Collected data:
—————

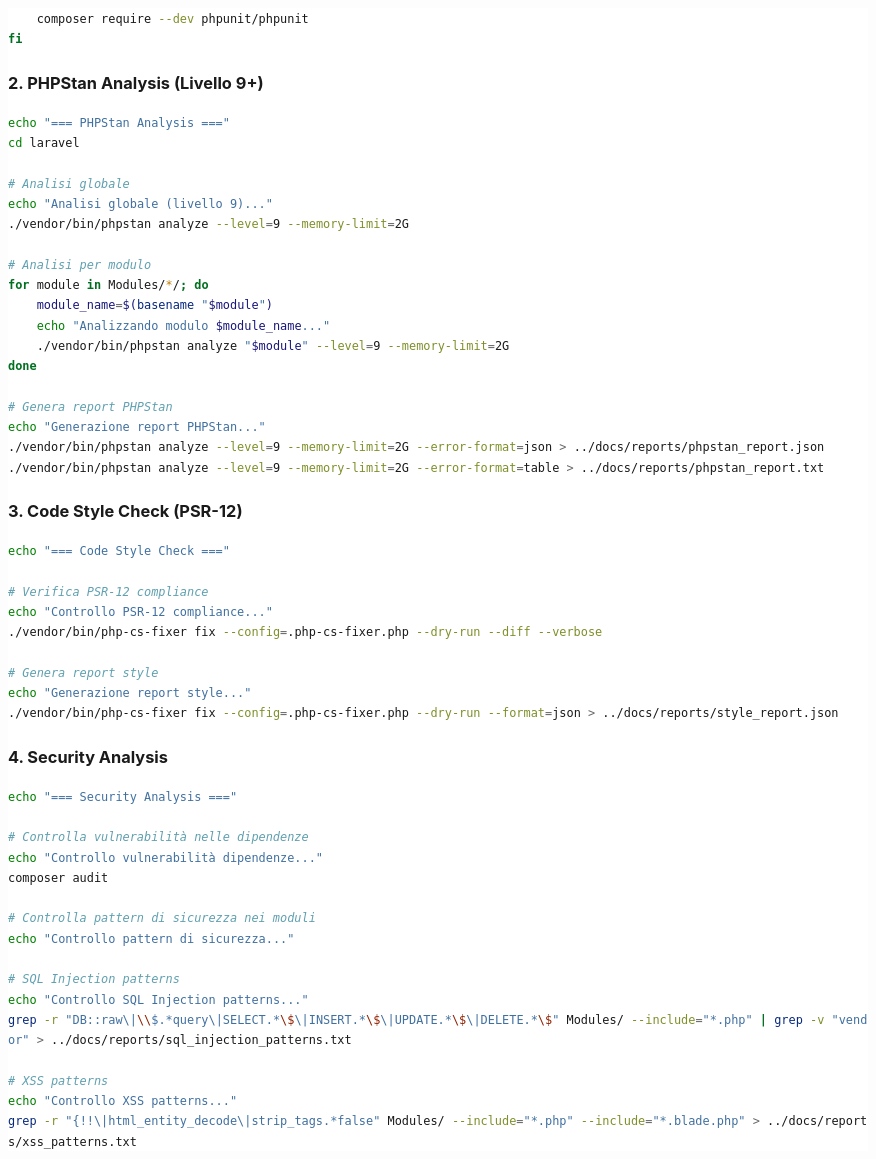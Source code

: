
 ```bash
    composer require --dev phpunit/phpunit
fi
```

### 2. PHPStan Analysis (Livello 9+)
```bash
echo "=== PHPStan Analysis ==="
cd laravel

# Analisi globale
echo "Analisi globale (livello 9)..."
./vendor/bin/phpstan analyze --level=9 --memory-limit=2G

# Analisi per modulo
for module in Modules/*/; do
    module_name=$(basename "$module")
    echo "Analizzando modulo $module_name..."
    ./vendor/bin/phpstan analyze "$module" --level=9 --memory-limit=2G
done

# Genera report PHPStan
echo "Generazione report PHPStan..."
./vendor/bin/phpstan analyze --level=9 --memory-limit=2G --error-format=json > ../docs/reports/phpstan_report.json
./vendor/bin/phpstan analyze --level=9 --memory-limit=2G --error-format=table > ../docs/reports/phpstan_report.txt
```

### 3. Code Style Check (PSR-12)
```bash
echo "=== Code Style Check ==="

# Verifica PSR-12 compliance
echo "Controllo PSR-12 compliance..."
./vendor/bin/php-cs-fixer fix --config=.php-cs-fixer.php --dry-run --diff --verbose

# Genera report style
echo "Generazione report style..."
./vendor/bin/php-cs-fixer fix --config=.php-cs-fixer.php --dry-run --format=json > ../docs/reports/style_report.json
```

### 4. Security Analysis
```bash
echo "=== Security Analysis ==="

# Controlla vulnerabilità nelle dipendenze
echo "Controllo vulnerabilità dipendenze..."
composer audit

# Controlla pattern di sicurezza nei moduli
echo "Controllo pattern di sicurezza..."

# SQL Injection patterns
echo "Controllo SQL Injection patterns..."
grep -r "DB::raw\|\\$.*query\|SELECT.*\$\|INSERT.*\$\|UPDATE.*\$\|DELETE.*\$" Modules/ --include="*.php" | grep -v "vendor" > ../docs/reports/sql_injection_patterns.txt

# XSS patterns
echo "Controllo XSS patterns..."
grep -r "{!!\|html_entity_decode\|strip_tags.*false" Modules/ --include="*.php" --include="*.blade.php" > ../docs/reports/xss_patterns.txt

```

—————

Your task is to retype the records above in full and exactly, omitting the pictures.

» **Written answer**:
Source code

:
 ```bash
    composer require --dev phpunit/phpunit
fi
```

### 2. PHPStan Analysis (Livello 9+)
```bash
echo "=== PHPStan Analysis ==="
cd laravel

# Analisi globale
echo "Analisi globale (livello 9)..."
./vendor/bin/phpstan analyze --level=9 --memory-limit=2G

# Analisi per modulo
for module in Modules/*/; do
    module_name=$(basename "$module")
    echo "Analizzando modulo $module_name..."
    ./vendor/bin/phpstan analyze "$module" --level=9 --memory-limit=2G
done

# Genera report PHPStan
echo "Generazione report PHPStan..."
./vendor/bin/phpstan analyze --level=9 --memory-limit=2G --error-format=json > ../docs/reports/phpstan_report.json
./vendor/bin/phpstan analyze --level=9 --memory-limit=2G --error-format=table > ../docs/reports/phpstan_report.txt
```

### 3. Code Style Check (PSR-12)
```bash
echo "=== Code Style Check ==="

# Verifica PSR-12 compliance
echo "Controllo PSR-12 compliance..."
./vendor/bin/php-cs-fixer fix --config=.php-cs-fixer.php --dry-run --diff --verbose

# Genera report style
echo "Generazione report style..."
./vendor/bin/php-cs-fixer fix --config=.php-cs-fixer.php --dry-run --format=json > ../docs/reports/style_report.json
```

### 4. Security Analysis
```bash
echo "=== Security Analysis ==="

# Controlla vulnerabilità nelle dipendenze
echo "Controllo vulnerabilità dipendenze..."
composer audit

# Controlla pattern di sicurezza nei moduli
echo "Controllo pattern di sicurezza..."

# SQL Injection patterns
echo "Controllo SQL Injection patterns..."
grep -r "DB::raw\|\\$.*query\|SELECT.*\$\|INSERT.*\$\|UPDATE.*\$\|DELETE.*\$" Modules/ --include="*.php" | grep -v "vendor" > ../docs/reports/sql_injection_patterns.txt

# XSS patterns
echo "Controllo XSS patterns..."
grep -r "{!!\|html_entity_decode\|strip_tags.*false" Modules/ --include="*.php" --include="*.blade.php" > ../docs/reports/xss_patterns.txt

```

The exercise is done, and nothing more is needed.